→ Work instructions
Read the material below and tally how many lines hold the word "virtual", giving the number and nothing else.

→ Entries supplied
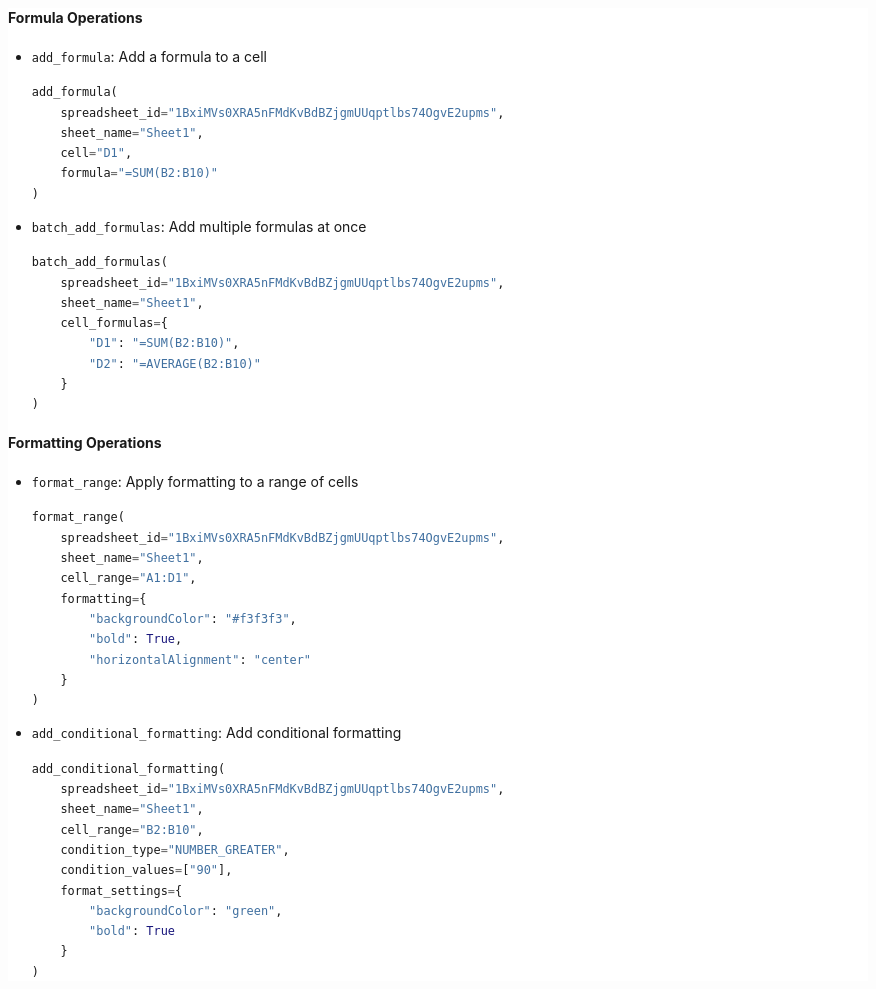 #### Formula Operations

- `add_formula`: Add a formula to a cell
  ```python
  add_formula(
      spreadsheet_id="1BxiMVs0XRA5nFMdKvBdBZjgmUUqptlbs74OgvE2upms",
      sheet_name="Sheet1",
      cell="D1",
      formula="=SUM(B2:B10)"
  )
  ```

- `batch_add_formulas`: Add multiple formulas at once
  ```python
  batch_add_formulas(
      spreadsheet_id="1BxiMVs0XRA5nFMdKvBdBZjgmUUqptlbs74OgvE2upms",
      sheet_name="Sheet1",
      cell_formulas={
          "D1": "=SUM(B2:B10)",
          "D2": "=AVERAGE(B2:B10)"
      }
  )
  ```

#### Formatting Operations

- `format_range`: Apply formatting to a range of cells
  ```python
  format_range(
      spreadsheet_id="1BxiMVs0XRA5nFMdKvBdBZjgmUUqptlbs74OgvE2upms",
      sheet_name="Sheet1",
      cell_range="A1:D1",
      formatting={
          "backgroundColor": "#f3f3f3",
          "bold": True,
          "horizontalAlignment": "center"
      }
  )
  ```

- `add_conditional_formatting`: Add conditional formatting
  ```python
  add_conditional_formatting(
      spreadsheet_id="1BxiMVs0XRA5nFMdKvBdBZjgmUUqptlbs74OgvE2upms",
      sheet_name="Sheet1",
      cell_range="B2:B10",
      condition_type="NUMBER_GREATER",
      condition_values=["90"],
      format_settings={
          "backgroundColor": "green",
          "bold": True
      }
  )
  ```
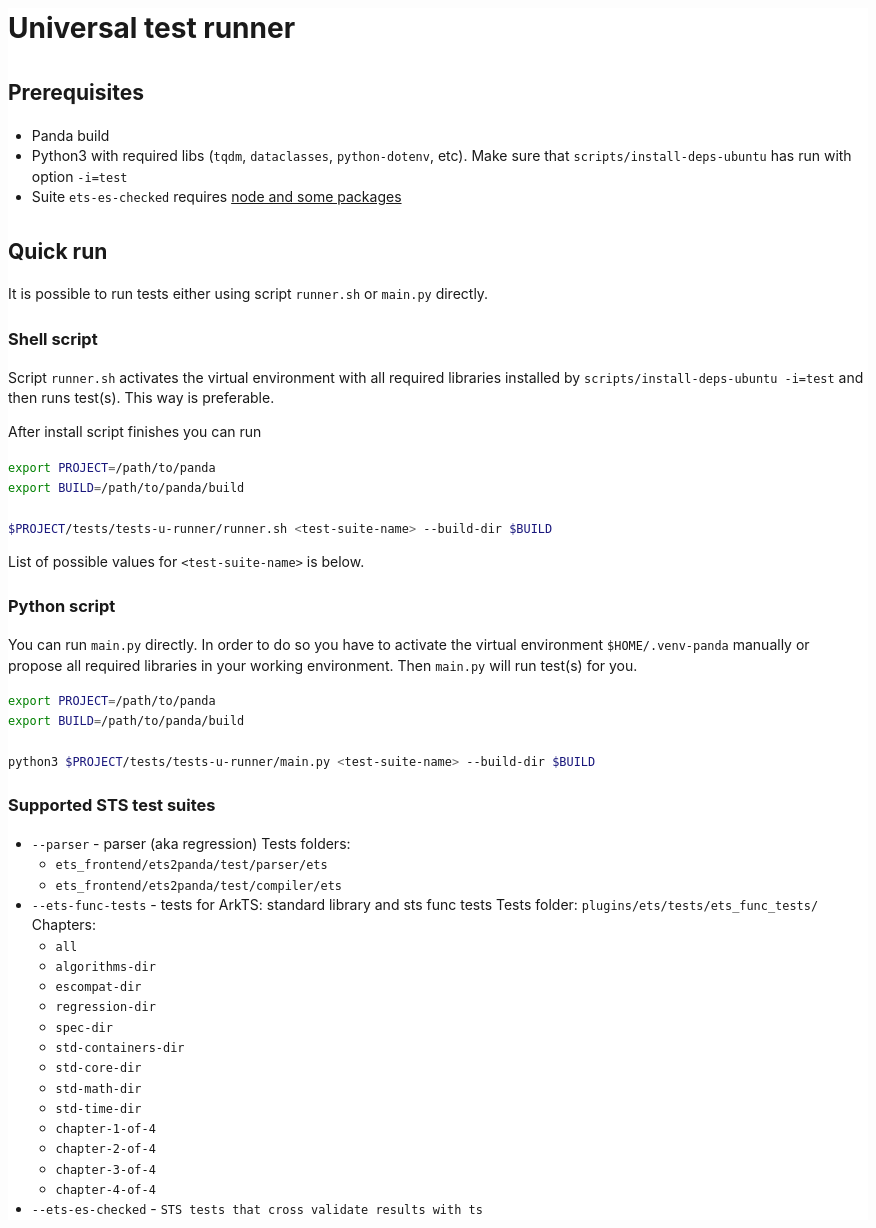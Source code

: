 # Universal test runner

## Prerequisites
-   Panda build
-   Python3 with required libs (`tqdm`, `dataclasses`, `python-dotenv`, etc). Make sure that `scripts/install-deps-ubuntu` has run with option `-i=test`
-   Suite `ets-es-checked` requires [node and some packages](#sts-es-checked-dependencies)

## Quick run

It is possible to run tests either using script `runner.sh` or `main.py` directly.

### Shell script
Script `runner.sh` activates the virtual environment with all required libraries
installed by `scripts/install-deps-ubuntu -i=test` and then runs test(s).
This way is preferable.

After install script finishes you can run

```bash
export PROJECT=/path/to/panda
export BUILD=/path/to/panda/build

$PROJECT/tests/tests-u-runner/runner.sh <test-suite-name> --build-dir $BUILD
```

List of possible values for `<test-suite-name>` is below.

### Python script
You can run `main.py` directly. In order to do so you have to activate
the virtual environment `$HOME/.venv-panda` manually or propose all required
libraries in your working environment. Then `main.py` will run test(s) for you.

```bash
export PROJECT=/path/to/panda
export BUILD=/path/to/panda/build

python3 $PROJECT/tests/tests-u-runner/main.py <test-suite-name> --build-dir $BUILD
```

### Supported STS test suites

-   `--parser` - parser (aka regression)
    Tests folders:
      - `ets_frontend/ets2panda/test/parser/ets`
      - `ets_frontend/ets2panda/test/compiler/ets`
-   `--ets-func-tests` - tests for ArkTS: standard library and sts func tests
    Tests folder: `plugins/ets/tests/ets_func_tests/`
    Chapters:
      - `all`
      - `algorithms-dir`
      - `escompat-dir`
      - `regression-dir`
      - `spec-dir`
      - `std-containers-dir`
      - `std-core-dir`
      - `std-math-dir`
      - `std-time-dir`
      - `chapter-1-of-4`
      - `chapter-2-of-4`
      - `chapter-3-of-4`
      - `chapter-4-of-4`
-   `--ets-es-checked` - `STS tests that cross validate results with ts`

---

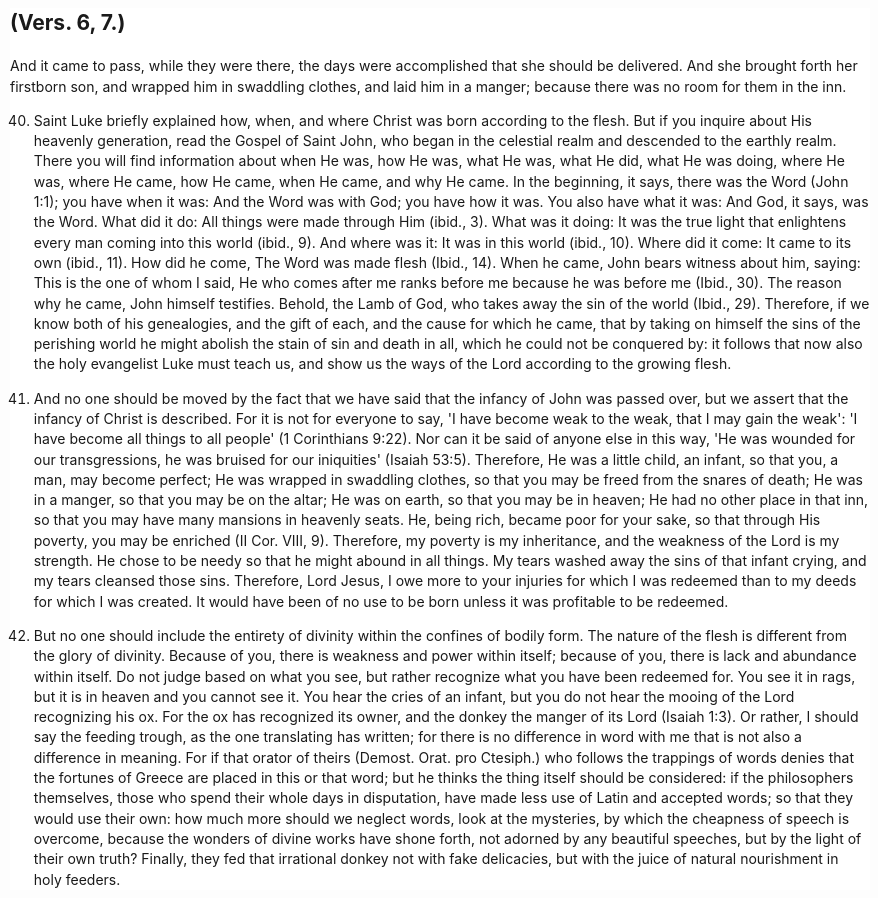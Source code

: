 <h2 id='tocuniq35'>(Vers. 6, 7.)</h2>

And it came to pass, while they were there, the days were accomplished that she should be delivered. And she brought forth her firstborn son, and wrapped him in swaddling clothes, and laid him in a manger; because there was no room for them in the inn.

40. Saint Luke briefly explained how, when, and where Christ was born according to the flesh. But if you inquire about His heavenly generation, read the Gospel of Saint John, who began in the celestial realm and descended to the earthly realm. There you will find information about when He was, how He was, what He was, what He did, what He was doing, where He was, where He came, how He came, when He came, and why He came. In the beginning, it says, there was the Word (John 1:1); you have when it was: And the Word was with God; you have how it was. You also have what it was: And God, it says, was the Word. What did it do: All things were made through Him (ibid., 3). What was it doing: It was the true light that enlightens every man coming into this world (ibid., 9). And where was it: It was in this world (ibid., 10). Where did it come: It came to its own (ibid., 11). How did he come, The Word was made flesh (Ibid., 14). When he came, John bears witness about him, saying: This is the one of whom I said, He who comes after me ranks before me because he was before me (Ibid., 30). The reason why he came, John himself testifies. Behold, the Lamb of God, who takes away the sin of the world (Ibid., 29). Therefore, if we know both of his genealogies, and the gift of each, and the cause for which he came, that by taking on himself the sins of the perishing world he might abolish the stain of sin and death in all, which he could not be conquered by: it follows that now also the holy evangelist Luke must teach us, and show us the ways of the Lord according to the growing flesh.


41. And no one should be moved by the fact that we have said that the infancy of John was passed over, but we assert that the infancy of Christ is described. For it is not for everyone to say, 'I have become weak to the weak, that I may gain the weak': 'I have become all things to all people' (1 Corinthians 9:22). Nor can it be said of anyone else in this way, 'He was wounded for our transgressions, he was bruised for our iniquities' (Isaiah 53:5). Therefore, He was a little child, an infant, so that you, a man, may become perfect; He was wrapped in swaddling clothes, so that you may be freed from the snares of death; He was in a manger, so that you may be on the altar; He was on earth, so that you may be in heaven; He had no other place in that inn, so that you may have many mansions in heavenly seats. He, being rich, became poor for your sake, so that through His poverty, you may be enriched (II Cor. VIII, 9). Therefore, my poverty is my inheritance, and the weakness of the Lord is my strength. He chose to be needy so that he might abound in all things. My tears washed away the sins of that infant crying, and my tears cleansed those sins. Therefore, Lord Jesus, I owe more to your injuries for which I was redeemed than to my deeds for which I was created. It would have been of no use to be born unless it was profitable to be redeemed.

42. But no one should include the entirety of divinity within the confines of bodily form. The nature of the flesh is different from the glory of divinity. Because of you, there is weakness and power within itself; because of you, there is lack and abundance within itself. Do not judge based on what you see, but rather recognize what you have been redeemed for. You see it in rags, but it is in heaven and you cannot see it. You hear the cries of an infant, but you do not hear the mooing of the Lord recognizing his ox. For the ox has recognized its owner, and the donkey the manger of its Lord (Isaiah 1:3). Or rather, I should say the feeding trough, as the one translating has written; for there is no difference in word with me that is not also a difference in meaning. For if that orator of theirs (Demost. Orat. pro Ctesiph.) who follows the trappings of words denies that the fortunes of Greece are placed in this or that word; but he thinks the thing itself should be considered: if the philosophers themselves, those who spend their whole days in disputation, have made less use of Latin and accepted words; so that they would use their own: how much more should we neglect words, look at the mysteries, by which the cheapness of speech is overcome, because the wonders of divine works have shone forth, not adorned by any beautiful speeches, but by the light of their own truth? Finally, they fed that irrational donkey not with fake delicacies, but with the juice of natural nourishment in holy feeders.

→ Problem solution
2